(Provided records):

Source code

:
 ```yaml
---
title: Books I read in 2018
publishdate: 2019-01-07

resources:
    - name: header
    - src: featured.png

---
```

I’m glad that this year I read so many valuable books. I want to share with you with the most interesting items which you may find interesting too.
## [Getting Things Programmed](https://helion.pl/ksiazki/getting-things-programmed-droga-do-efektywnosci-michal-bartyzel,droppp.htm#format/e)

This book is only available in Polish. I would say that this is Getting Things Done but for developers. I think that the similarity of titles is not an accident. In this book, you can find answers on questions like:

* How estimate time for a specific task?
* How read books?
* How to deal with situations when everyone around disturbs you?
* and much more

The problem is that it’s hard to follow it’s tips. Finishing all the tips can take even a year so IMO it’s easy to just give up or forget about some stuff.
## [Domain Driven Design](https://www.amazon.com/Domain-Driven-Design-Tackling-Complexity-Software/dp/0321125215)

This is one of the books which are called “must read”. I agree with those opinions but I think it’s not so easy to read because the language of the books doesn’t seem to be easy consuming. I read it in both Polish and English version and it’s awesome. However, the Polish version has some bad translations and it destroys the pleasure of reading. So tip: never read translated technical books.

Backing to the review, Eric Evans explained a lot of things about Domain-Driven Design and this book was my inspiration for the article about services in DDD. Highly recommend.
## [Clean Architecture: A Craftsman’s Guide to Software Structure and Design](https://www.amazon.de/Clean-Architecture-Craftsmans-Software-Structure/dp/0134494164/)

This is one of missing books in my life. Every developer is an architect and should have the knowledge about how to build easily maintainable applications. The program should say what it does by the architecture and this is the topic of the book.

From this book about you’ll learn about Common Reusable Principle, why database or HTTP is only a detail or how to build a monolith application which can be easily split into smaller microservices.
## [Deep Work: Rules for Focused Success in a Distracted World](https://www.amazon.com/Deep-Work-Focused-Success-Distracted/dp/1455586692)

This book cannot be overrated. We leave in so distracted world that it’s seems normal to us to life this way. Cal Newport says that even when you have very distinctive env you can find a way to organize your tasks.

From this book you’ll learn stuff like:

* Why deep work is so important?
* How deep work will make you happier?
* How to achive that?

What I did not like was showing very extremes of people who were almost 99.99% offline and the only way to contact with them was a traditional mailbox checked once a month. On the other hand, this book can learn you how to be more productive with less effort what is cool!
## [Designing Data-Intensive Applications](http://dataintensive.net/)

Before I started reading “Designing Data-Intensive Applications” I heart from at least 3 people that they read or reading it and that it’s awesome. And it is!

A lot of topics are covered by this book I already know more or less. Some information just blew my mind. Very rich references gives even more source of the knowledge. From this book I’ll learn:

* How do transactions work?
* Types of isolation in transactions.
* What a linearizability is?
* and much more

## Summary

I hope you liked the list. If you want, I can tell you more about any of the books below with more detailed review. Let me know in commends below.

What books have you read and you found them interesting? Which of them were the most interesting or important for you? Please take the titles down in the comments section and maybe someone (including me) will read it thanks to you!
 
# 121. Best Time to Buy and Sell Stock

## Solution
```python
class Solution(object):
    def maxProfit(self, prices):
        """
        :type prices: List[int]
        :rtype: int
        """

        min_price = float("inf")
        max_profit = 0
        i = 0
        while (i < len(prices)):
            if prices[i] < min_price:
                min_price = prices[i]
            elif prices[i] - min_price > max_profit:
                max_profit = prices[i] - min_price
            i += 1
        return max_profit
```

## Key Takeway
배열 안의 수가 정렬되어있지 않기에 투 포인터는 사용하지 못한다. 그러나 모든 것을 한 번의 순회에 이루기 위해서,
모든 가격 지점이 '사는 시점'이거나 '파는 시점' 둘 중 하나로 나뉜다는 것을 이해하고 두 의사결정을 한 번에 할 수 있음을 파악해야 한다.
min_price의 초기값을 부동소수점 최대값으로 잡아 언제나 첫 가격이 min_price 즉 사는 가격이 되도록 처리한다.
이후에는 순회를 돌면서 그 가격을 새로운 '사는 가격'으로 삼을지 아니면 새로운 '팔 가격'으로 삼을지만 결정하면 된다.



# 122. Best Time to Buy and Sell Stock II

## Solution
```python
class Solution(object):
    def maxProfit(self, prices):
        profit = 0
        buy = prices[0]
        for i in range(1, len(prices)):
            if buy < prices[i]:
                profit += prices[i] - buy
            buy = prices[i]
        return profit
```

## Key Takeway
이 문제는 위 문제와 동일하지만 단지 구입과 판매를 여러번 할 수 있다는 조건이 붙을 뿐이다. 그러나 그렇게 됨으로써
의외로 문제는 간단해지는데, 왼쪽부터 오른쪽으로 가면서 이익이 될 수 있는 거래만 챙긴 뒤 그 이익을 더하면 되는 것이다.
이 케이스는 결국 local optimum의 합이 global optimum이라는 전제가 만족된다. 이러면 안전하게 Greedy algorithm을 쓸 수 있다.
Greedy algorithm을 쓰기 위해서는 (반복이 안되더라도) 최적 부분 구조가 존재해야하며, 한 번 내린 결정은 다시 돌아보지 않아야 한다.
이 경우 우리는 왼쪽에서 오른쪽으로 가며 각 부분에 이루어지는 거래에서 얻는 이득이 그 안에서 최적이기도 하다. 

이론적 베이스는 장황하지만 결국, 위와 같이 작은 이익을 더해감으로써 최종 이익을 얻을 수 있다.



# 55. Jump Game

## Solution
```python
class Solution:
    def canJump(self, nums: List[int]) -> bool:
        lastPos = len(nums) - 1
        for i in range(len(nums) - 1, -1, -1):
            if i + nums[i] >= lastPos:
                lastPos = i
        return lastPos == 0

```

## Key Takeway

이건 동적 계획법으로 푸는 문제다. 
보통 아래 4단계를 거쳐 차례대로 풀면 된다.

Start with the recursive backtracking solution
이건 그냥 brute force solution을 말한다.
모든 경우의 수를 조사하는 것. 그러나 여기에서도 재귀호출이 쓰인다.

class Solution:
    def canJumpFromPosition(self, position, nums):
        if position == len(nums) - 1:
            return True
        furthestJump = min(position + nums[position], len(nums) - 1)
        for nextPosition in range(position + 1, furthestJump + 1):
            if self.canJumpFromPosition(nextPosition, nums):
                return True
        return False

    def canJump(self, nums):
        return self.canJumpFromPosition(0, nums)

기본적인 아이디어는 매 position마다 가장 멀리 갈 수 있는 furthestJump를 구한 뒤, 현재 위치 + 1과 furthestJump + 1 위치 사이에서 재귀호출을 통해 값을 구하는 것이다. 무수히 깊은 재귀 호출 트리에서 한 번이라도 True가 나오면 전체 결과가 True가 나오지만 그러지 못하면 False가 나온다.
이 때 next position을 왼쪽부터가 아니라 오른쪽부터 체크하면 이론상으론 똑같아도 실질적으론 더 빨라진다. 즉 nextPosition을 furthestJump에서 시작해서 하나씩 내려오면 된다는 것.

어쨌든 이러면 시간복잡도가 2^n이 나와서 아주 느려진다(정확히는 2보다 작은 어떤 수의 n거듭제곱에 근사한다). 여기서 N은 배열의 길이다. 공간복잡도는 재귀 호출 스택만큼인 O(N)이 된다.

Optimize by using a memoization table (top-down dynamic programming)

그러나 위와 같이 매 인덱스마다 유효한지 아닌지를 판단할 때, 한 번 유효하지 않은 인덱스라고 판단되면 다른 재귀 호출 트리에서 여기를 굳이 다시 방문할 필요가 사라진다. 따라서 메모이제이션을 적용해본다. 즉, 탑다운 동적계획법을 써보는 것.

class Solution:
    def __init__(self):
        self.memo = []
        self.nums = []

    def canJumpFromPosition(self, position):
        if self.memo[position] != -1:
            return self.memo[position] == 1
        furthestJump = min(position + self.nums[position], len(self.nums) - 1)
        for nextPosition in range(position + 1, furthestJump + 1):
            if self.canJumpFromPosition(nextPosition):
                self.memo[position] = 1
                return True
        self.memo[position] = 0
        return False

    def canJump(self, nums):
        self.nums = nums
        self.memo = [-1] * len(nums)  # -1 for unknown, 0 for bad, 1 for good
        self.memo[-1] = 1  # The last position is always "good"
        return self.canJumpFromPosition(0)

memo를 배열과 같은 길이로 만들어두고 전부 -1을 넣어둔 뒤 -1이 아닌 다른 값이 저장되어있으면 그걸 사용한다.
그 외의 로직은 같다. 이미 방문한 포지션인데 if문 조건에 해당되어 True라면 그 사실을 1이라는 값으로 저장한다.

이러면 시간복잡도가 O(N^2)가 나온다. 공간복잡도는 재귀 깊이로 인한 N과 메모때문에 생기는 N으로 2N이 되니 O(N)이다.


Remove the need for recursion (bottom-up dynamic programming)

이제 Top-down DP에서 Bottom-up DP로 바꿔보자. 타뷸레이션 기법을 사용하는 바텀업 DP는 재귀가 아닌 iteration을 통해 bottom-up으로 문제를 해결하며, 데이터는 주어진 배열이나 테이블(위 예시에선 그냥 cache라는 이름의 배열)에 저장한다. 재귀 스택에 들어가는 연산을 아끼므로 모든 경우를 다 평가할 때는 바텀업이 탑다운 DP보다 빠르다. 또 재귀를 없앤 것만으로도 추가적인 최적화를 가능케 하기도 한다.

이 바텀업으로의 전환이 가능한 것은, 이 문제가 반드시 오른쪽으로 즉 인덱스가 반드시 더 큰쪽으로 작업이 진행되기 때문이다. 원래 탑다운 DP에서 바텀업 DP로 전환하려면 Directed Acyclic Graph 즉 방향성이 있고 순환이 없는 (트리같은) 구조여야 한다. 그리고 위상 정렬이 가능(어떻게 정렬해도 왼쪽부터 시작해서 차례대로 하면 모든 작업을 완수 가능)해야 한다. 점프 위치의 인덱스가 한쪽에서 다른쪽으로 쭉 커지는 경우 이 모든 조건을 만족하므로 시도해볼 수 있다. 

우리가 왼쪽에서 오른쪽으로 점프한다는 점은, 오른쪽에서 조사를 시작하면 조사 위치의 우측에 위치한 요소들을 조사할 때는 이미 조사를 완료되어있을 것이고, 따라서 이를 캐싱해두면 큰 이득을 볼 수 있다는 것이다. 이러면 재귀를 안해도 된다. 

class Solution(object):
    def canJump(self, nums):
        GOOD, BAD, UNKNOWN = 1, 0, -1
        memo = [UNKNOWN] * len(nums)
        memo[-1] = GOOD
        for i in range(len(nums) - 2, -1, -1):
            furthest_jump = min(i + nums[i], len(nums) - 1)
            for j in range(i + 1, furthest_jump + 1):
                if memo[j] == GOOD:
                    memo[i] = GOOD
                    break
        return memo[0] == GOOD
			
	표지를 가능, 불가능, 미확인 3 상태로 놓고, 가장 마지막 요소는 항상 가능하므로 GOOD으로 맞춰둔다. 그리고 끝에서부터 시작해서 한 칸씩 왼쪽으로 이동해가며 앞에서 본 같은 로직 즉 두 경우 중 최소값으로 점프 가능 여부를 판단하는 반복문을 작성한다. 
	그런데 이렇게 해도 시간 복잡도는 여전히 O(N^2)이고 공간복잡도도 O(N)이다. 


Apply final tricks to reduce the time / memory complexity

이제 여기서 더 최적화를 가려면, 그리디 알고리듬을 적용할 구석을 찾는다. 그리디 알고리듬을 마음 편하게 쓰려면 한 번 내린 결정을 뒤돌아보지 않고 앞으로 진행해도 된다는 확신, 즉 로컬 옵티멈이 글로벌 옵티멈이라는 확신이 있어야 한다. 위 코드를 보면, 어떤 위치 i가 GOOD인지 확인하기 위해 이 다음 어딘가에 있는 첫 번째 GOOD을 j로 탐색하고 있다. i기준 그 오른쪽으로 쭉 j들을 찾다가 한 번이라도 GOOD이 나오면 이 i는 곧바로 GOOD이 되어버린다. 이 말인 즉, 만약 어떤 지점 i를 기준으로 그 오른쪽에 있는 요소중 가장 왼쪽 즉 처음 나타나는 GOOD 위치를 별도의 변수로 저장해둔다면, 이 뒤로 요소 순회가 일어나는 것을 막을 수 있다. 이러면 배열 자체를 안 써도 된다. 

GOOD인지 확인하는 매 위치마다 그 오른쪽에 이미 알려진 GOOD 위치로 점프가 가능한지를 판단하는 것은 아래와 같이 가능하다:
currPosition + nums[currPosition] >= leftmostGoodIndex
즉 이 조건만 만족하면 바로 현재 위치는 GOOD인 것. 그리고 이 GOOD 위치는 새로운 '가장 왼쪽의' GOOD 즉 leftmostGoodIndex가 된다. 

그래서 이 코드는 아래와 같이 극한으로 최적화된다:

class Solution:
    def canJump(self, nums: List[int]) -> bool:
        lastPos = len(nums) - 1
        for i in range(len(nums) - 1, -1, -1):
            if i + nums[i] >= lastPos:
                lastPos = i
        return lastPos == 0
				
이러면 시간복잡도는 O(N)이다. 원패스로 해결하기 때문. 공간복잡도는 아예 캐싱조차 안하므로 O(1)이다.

(Assignment): The answer must be every line from the entries above that holds the string "build".

(Exercise answer):
This is one of missing books in my life. Every developer is an architect and should have the knowledge about how to build easily maintainable applications. The program should say what it does by the architecture and this is the topic of the book.
From this book about you’ll learn about Common Reusable Principle, why database or HTTP is only a detail or how to build a monolith application which can be easily split into smaller microservices.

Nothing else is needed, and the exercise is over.